### [Assignment]
Count up the lines below that hold "tabular", then give that count by itself.
===== Records for processing =====
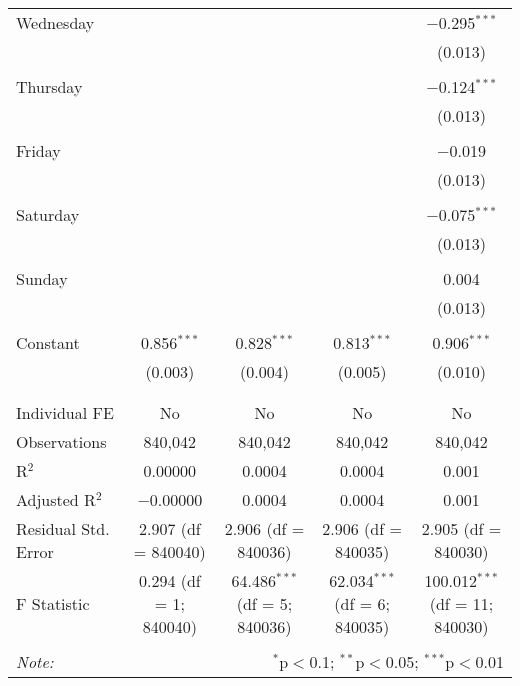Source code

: \documentclass[
]{article}
\begin{document}
\begin{table}[!htbp]
{\begin{tabular}{@{\extracolsep{5pt}}lcccc}
 Wednesday &  &  &  & $-$0.295$^{***}$ \\ 
  &  &  &  & (0.013) \\ 
  & & & & \\ 
 Thursday &  &  &  & $-$0.124$^{***}$ \\ 
  &  &  &  & (0.013) \\ 
  & & & & \\ 
 Friday &  &  &  & $-$0.019 \\ 
  &  &  &  & (0.013) \\ 
  & & & & \\ 
 Saturday &  &  &  & $-$0.075$^{***}$ \\ 
  &  &  &  & (0.013) \\ 
  & & & & \\ 
 Sunday &  &  &  & 0.004 \\ 
  &  &  &  & (0.013) \\ 
  & & & & \\ 
 Constant & 0.856$^{***}$ & 0.828$^{***}$ & 0.813$^{***}$ & 0.906$^{***}$ \\ 
  & (0.003) & (0.004) & (0.005) & (0.010) \\ 
  & & & & \\ 
\hline \\[-1.8ex] 
Individual FE & No & No & No & No \\ 
Observations & 840,042 & 840,042 & 840,042 & 840,042 \\ 
R$^{2}$ & 0.00000 & 0.0004 & 0.0004 & 0.001 \\ 
Adjusted R$^{2}$ & $-$0.00000 & 0.0004 & 0.0004 & 0.001 \\ 
Residual Std. Error & 2.907 (df = 840040) & 2.906 (df = 840036) & 2.906 (df = 840035) & 2.905 (df = 840030) \\ 
F Statistic & 0.294 (df = 1; 840040) & 64.486$^{***}$ (df = 5; 840036) & 62.034$^{***}$ (df = 6; 840035) & 100.012$^{***}$ (df = 11; 840030) \\ 
\hline 
\hline \\[-1.8ex] 
\textit{Note:}  & \multicolumn{4}{r}{$^{*}$p$<$0.1; $^{**}$p$<$0.05; $^{***}$p$<$0.01} \\ 
\end{tabular}
} 
\end{table} 
\newpage
\end{document}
=====
### [Exercise output]
2